From which we see the constitution conferred the same authority and the same powers alike on all the circuit judges of the several circuits. One circuit judge has exactly the same general powers and authority as another. No one will contend, however, that it was the intention of the constitution that circuit judges should exercise their authority and powers indiscriminately all over the state. Such an hypothesis is disposed of at once by the fact that the constitution required the formation of circuits, the election of a judge by the voters of each circuit, and the residence of the judge during his term of office within his circuit. By the very act of dividing the state into circuits, with the provisions aforesaid, as to the election and residence of a judge, the constitution clearly contemplated territorial limitations upon each circuit judge. If not, why the circuits? Territorial jurisdiction was necessarily implied to prevent overlapping jurisdictions by circuit judges, and consequent abuse of their authority. The orderly conduct of litigation demands that each circuit court shall determine the cases within its circuit, and except when specially authorized, interfere in no way with cases and litigants without its circuit. By limiting their authority to their circuits, conflicts in jurisdiction are avoided and litigation and litigants are safeguarded from extra-territorial interference.

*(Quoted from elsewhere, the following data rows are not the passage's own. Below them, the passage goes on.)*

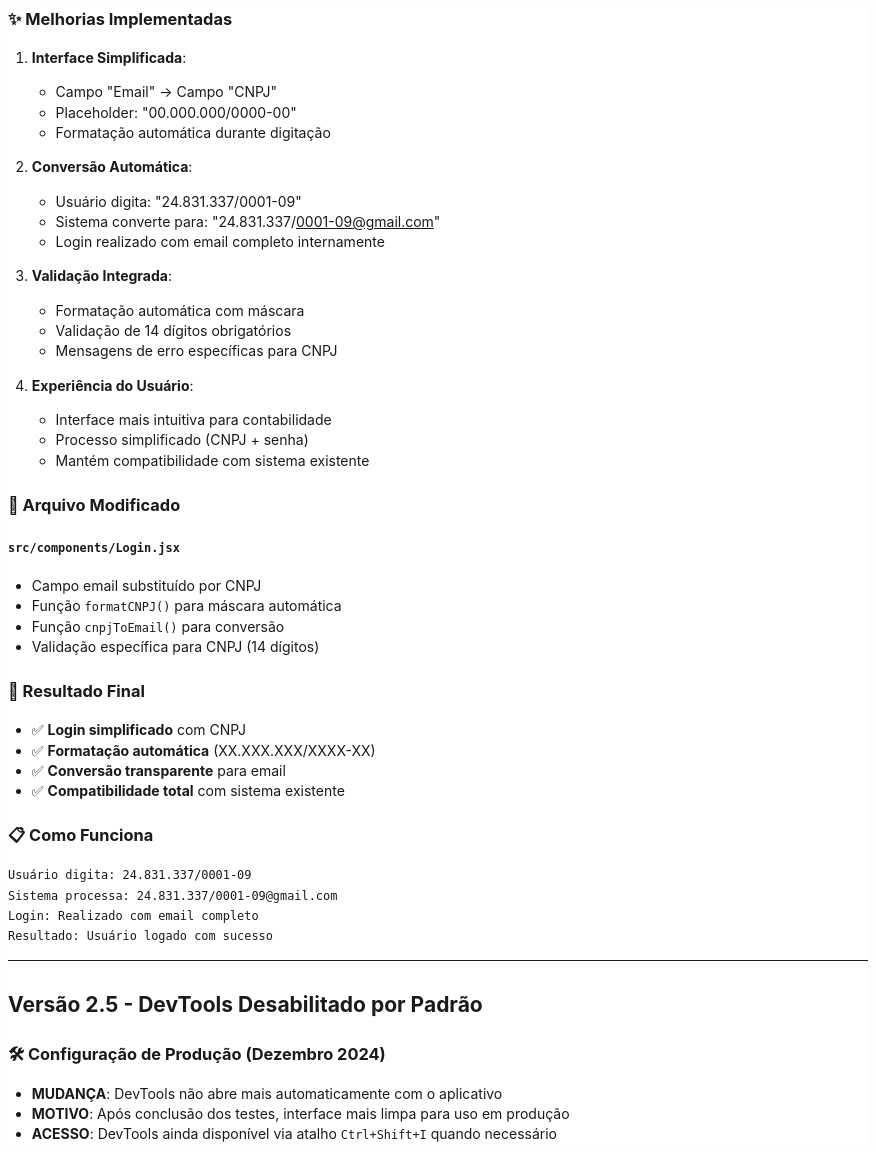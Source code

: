 ### ✨ Melhorias Implementadas
1. **Interface Simplificada**:
   - Campo "Email" → Campo "CNPJ"
   - Placeholder: "00.000.000/0000-00"
   - Formatação automática durante digitação

2. **Conversão Automática**:
   - Usuário digita: "24.831.337/0001-09"
   - Sistema converte para: "24.831.337/0001-09@gmail.com"
   - Login realizado com email completo internamente

3. **Validação Integrada**:
   - Formatação automática com máscara
   - Validação de 14 dígitos obrigatórios
   - Mensagens de erro específicas para CNPJ

4. **Experiência do Usuário**:
   - Interface mais intuitiva para contabilidade
   - Processo simplificado (CNPJ + senha)
   - Mantém compatibilidade com sistema existente

### 🔧 Arquivo Modificado
#### `src/components/Login.jsx`
- Campo email substituído por CNPJ
- Função `formatCNPJ()` para máscara automática
- Função `cnpjToEmail()` para conversão
- Validação específica para CNPJ (14 dígitos)

### 🎯 Resultado Final
- ✅ **Login simplificado** com CNPJ
- ✅ **Formatação automática** (XX.XXX.XXX/XXXX-XX)
- ✅ **Conversão transparente** para email
- ✅ **Compatibilidade total** com sistema existente

### 📋 Como Funciona
```
Usuário digita: 24.831.337/0001-09
Sistema processa: 24.831.337/0001-09@gmail.com
Login: Realizado com email completo
Resultado: Usuário logado com sucesso
```

---

## Versão 2.5 - DevTools Desabilitado por Padrão

### 🛠️ Configuração de Produção (Dezembro 2024)
- **MUDANÇA**: DevTools não abre mais automaticamente com o aplicativo
- **MOTIVO**: Após conclusão dos testes, interface mais limpa para uso em produção
- **ACESSO**: DevTools ainda disponível via atalho `Ctrl+Shift+I` quando necessário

"The rule is well settled that the inherent, as well as the express, powers of the court must be exercised within the territorial jurisdiction of that court, unless positive law enlarges the fields of their use."

Opinion in State v. Buckner, (Mo.) 234 S.W. 651.

"The jurisdiction of the several district courts of this state and the judges thereof in civil matters is confined to their respective districts."
In re: Jewett (Kansas), 77 P. 567.

"No circuit judge or chancellor has any power to act beyond the territorial limits of his district, unless that power is specially given him by statute."

Opinion of court in McLeod v. McLeod, 88 Miss. 722.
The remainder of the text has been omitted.